Material provided.

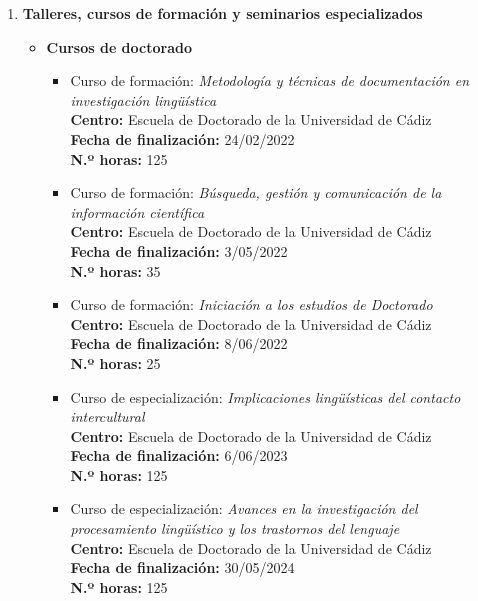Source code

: \begin{enumerate}[label=\alph*)]
\begin{itemize}
        
        \end{itemize}

  \item \textbf{Talleres, cursos de formación y seminarios especializados}

  \begin{itemize}
  \item \textbf{Cursos de doctorado}
  \begin{itemize}[label=\textbullet]
  \item Curso de formaci\'on: \textit{Metodolog\'ia y t\'ecnicas de documentaci\'on en investigaci\'on ling\"u\'istica}\\
  \textbf{Centro:} Escuela de Doctorado de la Universidad de C\'adiz\\
  \textbf{Fecha de finalizaci\'on:} 24/02/2022\\
  \textbf{N.º horas:} 125

  \item Curso de formaci\'on: \textit{B\'usqueda, gesti\'on y comunicaci\'on de la informaci\'on cient\'ifica}\\
  \textbf{Centro:} Escuela de Doctorado de la Universidad de C\'adiz\\
  \textbf{Fecha de finalizaci\'on:} 3/05/2022\\
  \textbf{N.º horas:} 35

  \item Curso de formaci\'on: \textit{Iniciaci\'on a los estudios de Doctorado}\\
  \textbf{Centro:} Escuela de Doctorado de la Universidad de C\'adiz\\
  \textbf{Fecha de finalizaci\'on:} 8/06/2022\\
  \textbf{N.º horas:} 25

  \item Curso de especializaci\'on: \textit{Implicaciones ling\"u\'isticas del contacto intercultural}\\
  \textbf{Centro:} Escuela de Doctorado de la Universidad de C\'adiz\\
  \textbf{Fecha de finalizaci\'on:} 6/06/2023\\
  \textbf{N.º horas:} 125

    \item Curso de especializaci\'on: \textit{Avances en la investigaci\'on del procesamiento ling\"u\'istico y los trastornos del lenguaje}\\
  \textbf{Centro:} Escuela de Doctorado de la Universidad de C\'adiz\\
  \textbf{Fecha de finalizaci\'on:} 30/05/2024\\
  \textbf{N.º horas:} 125


\end{itemize}
\end{itemize}
\end{enumerate}
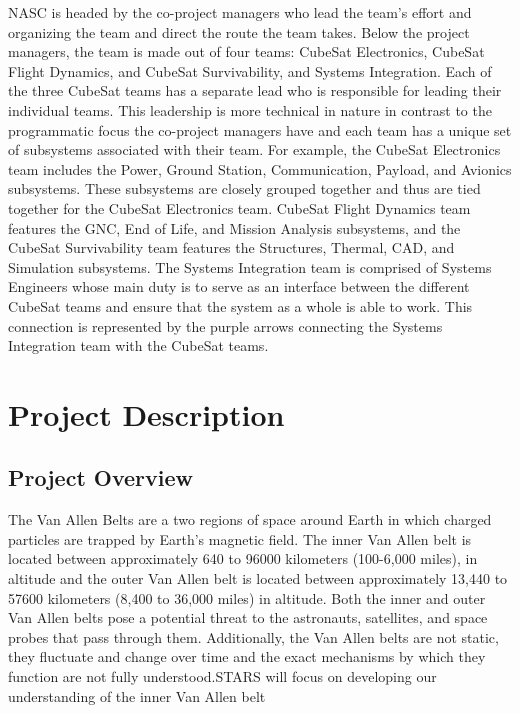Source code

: NASC is headed by the co-project managers who lead the team's effort and organizing the team and direct the route the team takes. Below the project managers, the team is made out of four teams: CubeSat Electronics, CubeSat Flight Dynamics, and CubeSat Survivability, and Systems Integration. Each of the three CubeSat teams has a separate lead who is responsible for leading their individual teams. This leadership is more technical in nature in contrast to the programmatic focus the co-project managers have and each team has a unique set of subsystems associated with their team. For example, the CubeSat Electronics team includes the Power, Ground Station, Communication, Payload, and Avionics subsystems. These subsystems are closely grouped together and thus are tied together for the CubeSat Electronics team. CubeSat Flight Dynamics team features the GNC, End of Life, and Mission Analysis subsystems, and the CubeSat Survivability team features the Structures, Thermal, CAD, and Simulation subsystems. The Systems Integration team is comprised of Systems Engineers whose main duty is to serve as an interface between the different CubeSat teams and ensure that the system as a whole is able to work. This connection is represented by the purple arrows connecting the Systems Integration team with the CubeSat teams. 
\section{Project Description}
\subsection{Project Overview}

The Van Allen Belts are a two regions of space around Earth in which charged particles are trapped by Earth's magnetic field. The inner Van Allen belt is located between approximately 640 to 96000 kilometers (100-6,000 miles), in altitude and the outer Van Allen belt is located between approximately 13,440 to 57600 kilometers (8,400 to 36,000 miles) in altitude. \cite{VanAllen_1} Both the inner and outer Van Allen belts pose a potential threat to the astronauts, satellites, and space probes that pass through them. Additionally, the Van Allen belts are not static, they fluctuate and change over time and the exact mechanisms by which they function are not fully understood.STARS will focus on developing our understanding of the inner Van Allen belt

Your assignment.
A faithful, word-for-word version of the records above is needed, with no images in it.

Answer box.
Source code

: \begin{enumerate}[label=\alph*)]
\begin{itemize}
        
        \end{itemize}

  \item \textbf{Talleres, cursos de formación y seminarios especializados}

  \begin{itemize}
  \item \textbf{Cursos de doctorado}
  \begin{itemize}[label=\textbullet]
  \item Curso de formaci\'on: \textit{Metodolog\'ia y t\'ecnicas de documentaci\'on en investigaci\'on ling\"u\'istica}\\
  \textbf{Centro:} Escuela de Doctorado de la Universidad de C\'adiz\\
  \textbf{Fecha de finalizaci\'on:} 24/02/2022\\
  \textbf{N.º horas:} 125

  \item Curso de formaci\'on: \textit{B\'usqueda, gesti\'on y comunicaci\'on de la informaci\'on cient\'ifica}\\
  \textbf{Centro:} Escuela de Doctorado de la Universidad de C\'adiz\\
  \textbf{Fecha de finalizaci\'on:} 3/05/2022\\
  \textbf{N.º horas:} 35

  \item Curso de formaci\'on: \textit{Iniciaci\'on a los estudios de Doctorado}\\
  \textbf{Centro:} Escuela de Doctorado de la Universidad de C\'adiz\\
  \textbf{Fecha de finalizaci\'on:} 8/06/2022\\
  \textbf{N.º horas:} 25

  \item Curso de especializaci\'on: \textit{Implicaciones ling\"u\'isticas del contacto intercultural}\\
  \textbf{Centro:} Escuela de Doctorado de la Universidad de C\'adiz\\
  \textbf{Fecha de finalizaci\'on:} 6/06/2023\\
  \textbf{N.º horas:} 125

    \item Curso de especializaci\'on: \textit{Avances en la investigaci\'on del procesamiento ling\"u\'istico y los trastornos del lenguaje}\\
  \textbf{Centro:} Escuela de Doctorado de la Universidad de C\'adiz\\
  \textbf{Fecha de finalizaci\'on:} 30/05/2024\\
  \textbf{N.º horas:} 125


\end{itemize}
\end{itemize}
\end{enumerate}
Source code

: NASC is headed by the co-project managers who lead the team's effort and organizing the team and direct the route the team takes. Below the project managers, the team is made out of four teams: CubeSat Electronics, CubeSat Flight Dynamics, and CubeSat Survivability, and Systems Integration. Each of the three CubeSat teams has a separate lead who is responsible for leading their individual teams. This leadership is more technical in nature in contrast to the programmatic focus the co-project managers have and each team has a unique set of subsystems associated with their team. For example, the CubeSat Electronics team includes the Power, Ground Station, Communication, Payload, and Avionics subsystems. These subsystems are closely grouped together and thus are tied together for the CubeSat Electronics team. CubeSat Flight Dynamics team features the GNC, End of Life, and Mission Analysis subsystems, and the CubeSat Survivability team features the Structures, Thermal, CAD, and Simulation subsystems. The Systems Integration team is comprised of Systems Engineers whose main duty is to serve as an interface between the different CubeSat teams and ensure that the system as a whole is able to work. This connection is represented by the purple arrows connecting the Systems Integration team with the CubeSat teams. 
\section{Project Description}
\subsection{Project Overview}

The Van Allen Belts are a two regions of space around Earth in which charged particles are trapped by Earth's magnetic field. The inner Van Allen belt is located between approximately 640 to 96000 kilometers (100-6,000 miles), in altitude and the outer Van Allen belt is located between approximately 13,440 to 57600 kilometers (8,400 to 36,000 miles) in altitude. \cite{VanAllen_1} Both the inner and outer Van Allen belts pose a potential threat to the astronauts, satellites, and space probes that pass through them. Additionally, the Van Allen belts are not static, they fluctuate and change over time and the exact mechanisms by which they function are not fully understood.STARS will focus on developing our understanding of the inner Van Allen belt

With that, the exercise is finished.